Problem to work on =
In the entries below, every line that contains "with" must be located and copied.

Stored data
···

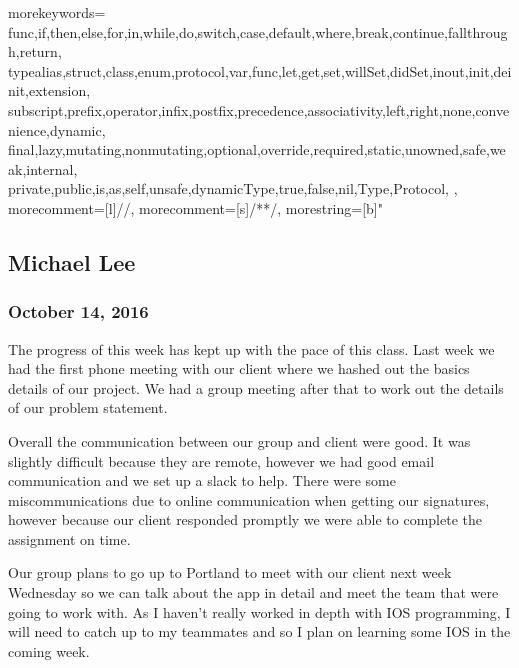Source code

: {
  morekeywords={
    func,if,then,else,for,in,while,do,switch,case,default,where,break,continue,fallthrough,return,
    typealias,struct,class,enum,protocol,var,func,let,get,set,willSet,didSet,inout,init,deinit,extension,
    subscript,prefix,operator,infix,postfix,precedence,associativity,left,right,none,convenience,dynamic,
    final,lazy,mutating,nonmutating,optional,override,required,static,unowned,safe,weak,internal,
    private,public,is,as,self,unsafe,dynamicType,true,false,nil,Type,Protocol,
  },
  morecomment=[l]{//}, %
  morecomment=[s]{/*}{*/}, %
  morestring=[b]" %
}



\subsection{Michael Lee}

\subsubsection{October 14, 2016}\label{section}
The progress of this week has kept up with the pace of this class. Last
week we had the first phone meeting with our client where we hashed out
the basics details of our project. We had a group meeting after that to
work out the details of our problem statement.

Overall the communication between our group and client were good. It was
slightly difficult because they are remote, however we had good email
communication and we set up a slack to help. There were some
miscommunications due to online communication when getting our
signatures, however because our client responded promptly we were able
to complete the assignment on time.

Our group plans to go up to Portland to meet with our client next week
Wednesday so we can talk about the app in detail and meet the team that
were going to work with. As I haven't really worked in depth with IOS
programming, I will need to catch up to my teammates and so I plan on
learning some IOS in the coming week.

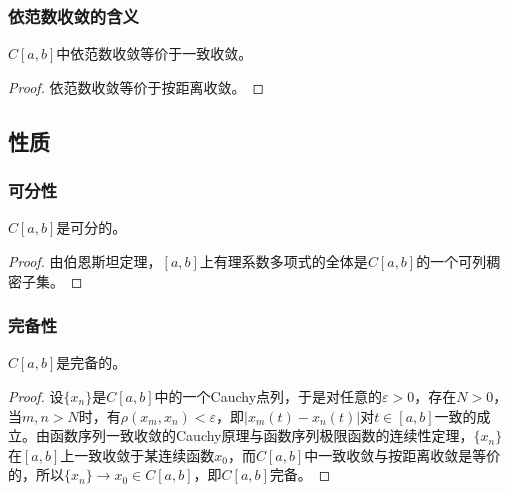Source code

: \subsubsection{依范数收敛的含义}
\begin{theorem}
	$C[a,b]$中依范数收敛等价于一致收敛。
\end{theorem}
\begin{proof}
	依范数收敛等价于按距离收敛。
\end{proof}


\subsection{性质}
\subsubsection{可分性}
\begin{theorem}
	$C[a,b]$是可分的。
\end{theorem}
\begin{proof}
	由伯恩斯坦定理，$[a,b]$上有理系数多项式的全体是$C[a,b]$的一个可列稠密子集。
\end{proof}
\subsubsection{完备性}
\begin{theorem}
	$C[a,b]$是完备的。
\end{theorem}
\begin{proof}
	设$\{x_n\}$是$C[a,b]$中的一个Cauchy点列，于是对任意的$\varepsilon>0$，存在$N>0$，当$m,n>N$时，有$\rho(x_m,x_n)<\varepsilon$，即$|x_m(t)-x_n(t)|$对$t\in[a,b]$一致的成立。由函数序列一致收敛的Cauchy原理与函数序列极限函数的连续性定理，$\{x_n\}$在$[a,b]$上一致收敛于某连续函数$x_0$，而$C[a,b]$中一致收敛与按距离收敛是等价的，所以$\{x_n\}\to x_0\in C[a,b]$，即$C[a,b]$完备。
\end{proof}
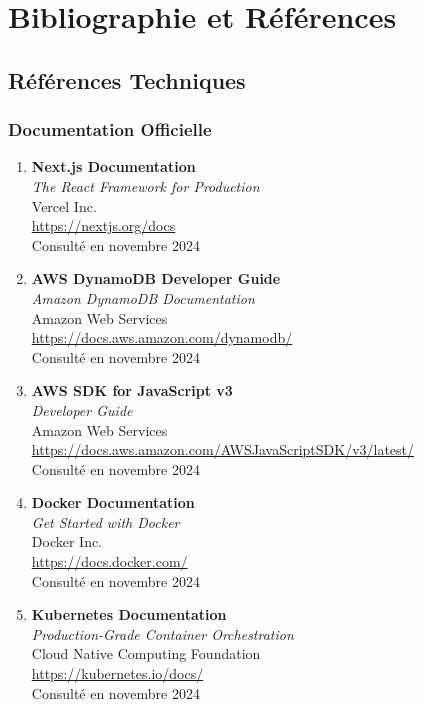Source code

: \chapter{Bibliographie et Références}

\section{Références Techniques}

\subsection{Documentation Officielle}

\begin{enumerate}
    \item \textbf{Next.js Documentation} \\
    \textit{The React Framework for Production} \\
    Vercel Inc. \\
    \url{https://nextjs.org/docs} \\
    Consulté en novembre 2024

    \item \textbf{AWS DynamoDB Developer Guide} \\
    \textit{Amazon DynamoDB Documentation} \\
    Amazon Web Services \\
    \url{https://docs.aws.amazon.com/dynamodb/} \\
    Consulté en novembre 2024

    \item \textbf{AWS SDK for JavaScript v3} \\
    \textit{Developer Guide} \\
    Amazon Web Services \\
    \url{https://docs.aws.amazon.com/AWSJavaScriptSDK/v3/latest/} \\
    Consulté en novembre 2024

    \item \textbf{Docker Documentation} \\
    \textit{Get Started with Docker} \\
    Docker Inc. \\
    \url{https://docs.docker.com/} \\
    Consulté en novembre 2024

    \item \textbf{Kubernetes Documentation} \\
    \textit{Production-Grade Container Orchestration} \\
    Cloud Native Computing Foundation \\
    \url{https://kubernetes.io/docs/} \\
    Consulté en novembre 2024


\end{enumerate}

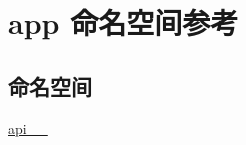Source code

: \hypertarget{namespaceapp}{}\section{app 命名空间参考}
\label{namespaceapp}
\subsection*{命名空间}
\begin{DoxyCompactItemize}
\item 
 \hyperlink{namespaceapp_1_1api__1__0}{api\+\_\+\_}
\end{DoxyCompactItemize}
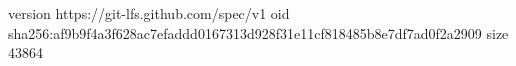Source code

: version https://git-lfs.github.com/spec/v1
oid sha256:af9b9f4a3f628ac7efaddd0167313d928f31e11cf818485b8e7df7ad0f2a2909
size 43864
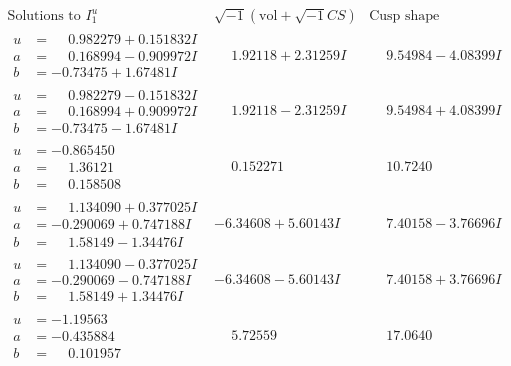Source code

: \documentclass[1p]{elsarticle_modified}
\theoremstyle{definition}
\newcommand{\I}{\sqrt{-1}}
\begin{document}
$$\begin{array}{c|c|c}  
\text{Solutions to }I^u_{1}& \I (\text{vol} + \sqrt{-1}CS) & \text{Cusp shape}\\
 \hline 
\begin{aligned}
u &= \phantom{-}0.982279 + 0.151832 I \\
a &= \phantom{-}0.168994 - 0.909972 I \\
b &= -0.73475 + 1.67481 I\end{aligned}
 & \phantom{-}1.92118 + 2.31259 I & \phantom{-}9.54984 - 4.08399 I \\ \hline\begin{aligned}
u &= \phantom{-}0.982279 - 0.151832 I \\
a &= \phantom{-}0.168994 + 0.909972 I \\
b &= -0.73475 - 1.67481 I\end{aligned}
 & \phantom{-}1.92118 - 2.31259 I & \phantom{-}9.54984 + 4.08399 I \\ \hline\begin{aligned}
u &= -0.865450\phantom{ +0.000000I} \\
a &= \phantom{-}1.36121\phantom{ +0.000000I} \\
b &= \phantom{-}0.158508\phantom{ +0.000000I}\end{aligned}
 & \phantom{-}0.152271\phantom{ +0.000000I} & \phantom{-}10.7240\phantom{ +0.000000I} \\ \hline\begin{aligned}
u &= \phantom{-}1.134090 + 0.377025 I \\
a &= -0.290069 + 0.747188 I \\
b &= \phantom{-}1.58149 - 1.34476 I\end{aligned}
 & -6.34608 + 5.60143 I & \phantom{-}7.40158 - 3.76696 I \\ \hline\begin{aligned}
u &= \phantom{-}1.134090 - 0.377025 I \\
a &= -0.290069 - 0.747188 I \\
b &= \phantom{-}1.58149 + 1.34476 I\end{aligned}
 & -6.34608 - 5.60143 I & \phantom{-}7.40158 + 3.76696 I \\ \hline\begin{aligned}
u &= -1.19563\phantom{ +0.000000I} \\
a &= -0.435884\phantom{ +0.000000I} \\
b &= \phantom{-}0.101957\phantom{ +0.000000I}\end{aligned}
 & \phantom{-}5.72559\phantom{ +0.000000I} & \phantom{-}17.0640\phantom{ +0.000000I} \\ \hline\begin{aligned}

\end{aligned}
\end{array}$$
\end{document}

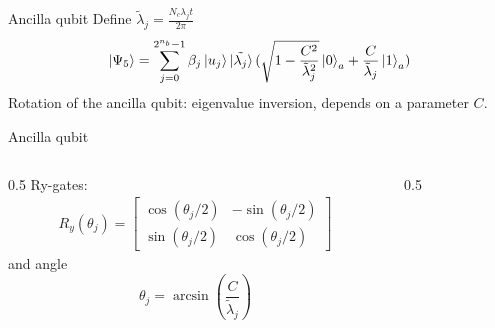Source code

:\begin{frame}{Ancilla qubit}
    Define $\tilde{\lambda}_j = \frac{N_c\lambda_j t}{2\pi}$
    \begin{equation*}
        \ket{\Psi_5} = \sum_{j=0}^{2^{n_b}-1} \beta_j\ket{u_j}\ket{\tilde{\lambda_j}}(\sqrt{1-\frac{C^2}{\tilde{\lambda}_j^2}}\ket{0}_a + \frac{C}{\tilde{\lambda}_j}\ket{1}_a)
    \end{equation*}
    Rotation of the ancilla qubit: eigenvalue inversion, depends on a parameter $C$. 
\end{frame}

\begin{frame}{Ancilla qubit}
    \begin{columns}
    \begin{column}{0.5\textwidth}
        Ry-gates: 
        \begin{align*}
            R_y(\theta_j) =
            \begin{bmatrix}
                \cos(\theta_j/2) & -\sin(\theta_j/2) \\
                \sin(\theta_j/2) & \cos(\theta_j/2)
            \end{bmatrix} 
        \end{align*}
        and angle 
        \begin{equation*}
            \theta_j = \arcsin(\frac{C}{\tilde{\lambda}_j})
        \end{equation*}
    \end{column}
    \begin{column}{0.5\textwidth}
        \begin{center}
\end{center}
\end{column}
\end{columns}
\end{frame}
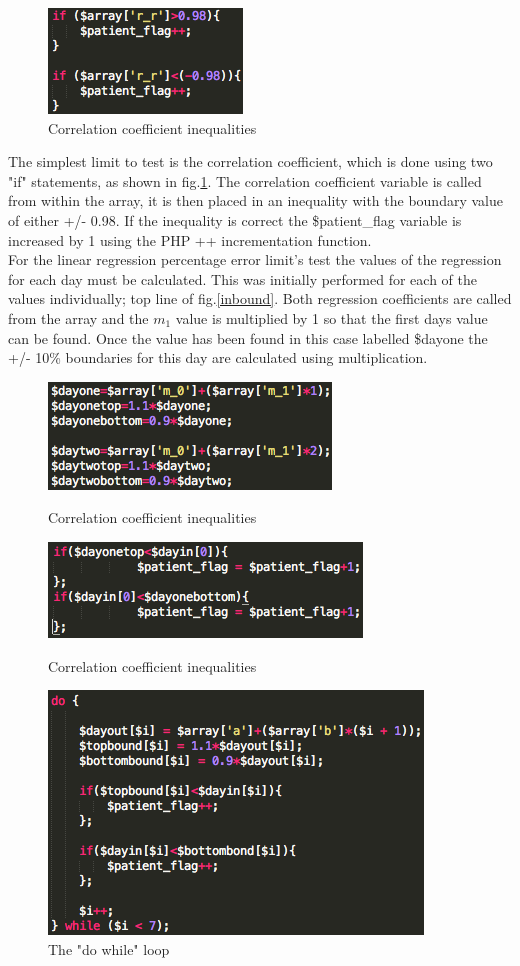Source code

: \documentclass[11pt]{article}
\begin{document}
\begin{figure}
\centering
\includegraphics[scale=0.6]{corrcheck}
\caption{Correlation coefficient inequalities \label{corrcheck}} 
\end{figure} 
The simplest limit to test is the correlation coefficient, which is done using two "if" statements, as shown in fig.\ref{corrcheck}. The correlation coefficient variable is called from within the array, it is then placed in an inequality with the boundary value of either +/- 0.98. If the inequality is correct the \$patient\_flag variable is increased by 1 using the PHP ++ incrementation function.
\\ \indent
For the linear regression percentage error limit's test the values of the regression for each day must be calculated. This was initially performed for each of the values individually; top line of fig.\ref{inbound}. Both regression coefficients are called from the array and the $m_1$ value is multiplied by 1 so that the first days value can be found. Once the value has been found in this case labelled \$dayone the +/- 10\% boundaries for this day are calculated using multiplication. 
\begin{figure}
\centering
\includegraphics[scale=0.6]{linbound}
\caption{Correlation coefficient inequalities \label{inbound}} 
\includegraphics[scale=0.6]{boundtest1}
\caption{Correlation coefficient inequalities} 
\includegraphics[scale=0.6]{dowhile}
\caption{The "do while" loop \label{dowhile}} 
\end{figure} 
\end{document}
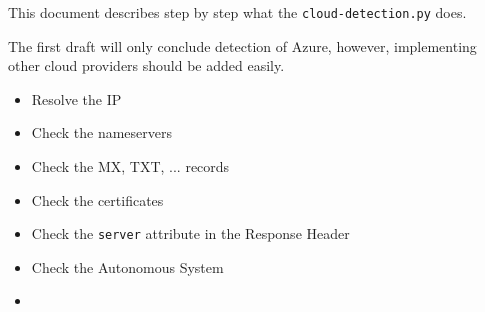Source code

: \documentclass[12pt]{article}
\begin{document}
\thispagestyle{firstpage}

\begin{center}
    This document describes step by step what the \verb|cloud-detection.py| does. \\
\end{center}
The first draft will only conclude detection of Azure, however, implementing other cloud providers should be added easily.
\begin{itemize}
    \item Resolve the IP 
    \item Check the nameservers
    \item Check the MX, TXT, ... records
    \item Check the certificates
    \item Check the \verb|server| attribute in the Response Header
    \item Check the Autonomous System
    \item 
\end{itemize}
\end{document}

···

Your response =
The progress of this week has kept up with the pace of this class. Last
week we had the first phone meeting with our client where we hashed out
Our group plans to go up to Portland to meet with our client next week
were going to work with. As I haven't really worked in depth with IOS
    \textit{Get Started with Docker} \\
The simplest limit to test is the correlation coefficient, which is done using two "if" statements, as shown in fig.\ref{corrcheck}. The correlation coefficient variable is called from within the array, it is then placed in an inequality with the boundary value of either +/- 0.98. If the inequality is correct the \$patient\_flag variable is increased by 1 using the PHP ++ incrementation function.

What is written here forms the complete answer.